# [DATA FOR THE TASK]
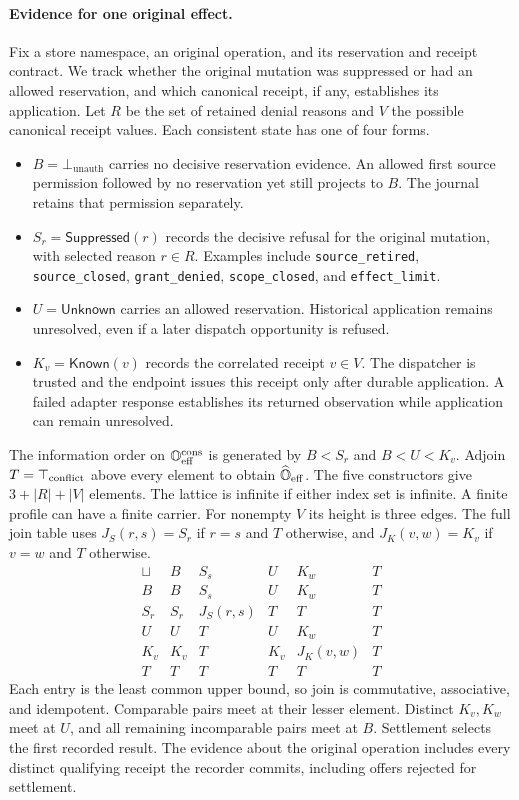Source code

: \documentclass[11pt,a4paper]{article}
\theoremstyle{definition}
\theoremstyle{remark}
\begin{document}
\paragraph{Evidence for one original effect.}
\label{par:effect-evidence}
Fix a store namespace, an original operation, and its reservation and receipt contract. We track whether the original mutation was suppressed or had an allowed reservation, and which canonical receipt, if any, establishes its application. Let $R$ be the set of retained denial reasons and $V$ the possible canonical receipt values. Each consistent state has one of four forms.
\begin{itemize}
\item $B=\bot_{\text{unauth}}$ carries no decisive reservation evidence. An allowed first source permission followed by no reservation yet still projects to $B$. The journal retains that permission separately.
\item $S_r=\mathsf{Suppressed}(r)$ records the decisive refusal for the original mutation, with selected reason $r\in R$. Examples include \texttt{source\_retired}, \texttt{source\_closed}, \texttt{grant\_denied}, \texttt{scope\_closed}, and \texttt{effect\_limit}.
\item $U=\mathsf{Unknown}$ carries an allowed reservation. Historical application remains unresolved, even if a later dispatch opportunity is refused.
\item $K_v=\mathsf{Known}(v)$ records the correlated receipt $v\in V$. The dispatcher is trusted and the endpoint issues this receipt only after durable application. A failed adapter response establishes its returned observation while application can remain unresolved.
\end{itemize}

The information order on $\mathbb O_{\rm eff}^{\rm cons}$ is generated by $B<S_r$ and $B<U<K_v$. Adjoin $T=\top_{\rm conflict}$ above every element to obtain $\widehat{\mathbb O}_{\rm eff}$. The five constructors give $3+\lvert R\rvert+\lvert V\rvert$ elements. The lattice is infinite if either index set is infinite. A finite profile can have a finite carrier. For nonempty $V$ its height is three edges. The full join table uses $J_S(r,s)=S_r$ if $r=s$ and $T$ otherwise, and $J_K(v,w)=K_v$ if $v=w$ and $T$ otherwise.
\[
\begin{array}{c|ccccc}
\sqcup & B & S_s & U & K_w & T\\ \hline
B   & B   & S_s      & U   & K_w      & T\\
S_r & S_r & J_S(r,s) & T   & T        & T\\
U   & U   & T        & U   & K_w      & T\\
K_v & K_v & T        & K_v & J_K(v,w) & T\\
T   & T   & T        & T   & T        & T
\end{array}
\]
Each entry is the least common upper bound, so join is commutative, associative, and idempotent. Comparable pairs meet at their lesser element. Distinct $K_v,K_w$ meet at $U$, and all remaining incomparable pairs meet at $B$. Settlement selects the first recorded result. The evidence about the original operation includes every distinct qualifying receipt the recorder commits, including offers rejected for settlement.
\end{document}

# [TASK INSTRUCTIONS]
Repeat each of the entries above exactly, but do not carry over the pictures.

# [YOUR RESPONSE]
Source code

: \documentclass[11pt,a4paper]{article}
\theoremstyle{definition}
\theoremstyle{remark}
\begin{document}
\paragraph{Evidence for one original effect.}
\label{par:effect-evidence}
Fix a store namespace, an original operation, and its reservation and receipt contract. We track whether the original mutation was suppressed or had an allowed reservation, and which canonical receipt, if any, establishes its application. Let $R$ be the set of retained denial reasons and $V$ the possible canonical receipt values. Each consistent state has one of four forms.
\begin{itemize}
\item $B=\bot_{\text{unauth}}$ carries no decisive reservation evidence. An allowed first source permission followed by no reservation yet still projects to $B$. The journal retains that permission separately.
\item $S_r=\mathsf{Suppressed}(r)$ records the decisive refusal for the original mutation, with selected reason $r\in R$. Examples include \texttt{source\_retired}, \texttt{source\_closed}, \texttt{grant\_denied}, \texttt{scope\_closed}, and \texttt{effect\_limit}.
\item $U=\mathsf{Unknown}$ carries an allowed reservation. Historical application remains unresolved, even if a later dispatch opportunity is refused.
\item $K_v=\mathsf{Known}(v)$ records the correlated receipt $v\in V$. The dispatcher is trusted and the endpoint issues this receipt only after durable application. A failed adapter response establishes its returned observation while application can remain unresolved.
\end{itemize}

The information order on $\mathbb O_{\rm eff}^{\rm cons}$ is generated by $B<S_r$ and $B<U<K_v$. Adjoin $T=\top_{\rm conflict}$ above every element to obtain $\widehat{\mathbb O}_{\rm eff}$. The five constructors give $3+\lvert R\rvert+\lvert V\rvert$ elements. The lattice is infinite if either index set is infinite. A finite profile can have a finite carrier. For nonempty $V$ its height is three edges. The full join table uses $J_S(r,s)=S_r$ if $r=s$ and $T$ otherwise, and $J_K(v,w)=K_v$ if $v=w$ and $T$ otherwise.
\[
\begin{array}{c|ccccc}
\sqcup & B & S_s & U & K_w & T\\ \hline
B   & B   & S_s      & U   & K_w      & T\\
S_r & S_r & J_S(r,s) & T   & T        & T\\
U   & U   & T        & U   & K_w      & T\\
K_v & K_v & T        & K_v & J_K(v,w) & T\\
T   & T   & T        & T   & T        & T
\end{array}
\]
Each entry is the least common upper bound, so join is commutative, associative, and idempotent. Comparable pairs meet at their lesser element. Distinct $K_v,K_w$ meet at $U$, and all remaining incomparable pairs meet at $B$. Settlement selects the first recorded result. The evidence about the original operation includes every distinct qualifying receipt the recorder commits, including offers rejected for settlement.
\end{document}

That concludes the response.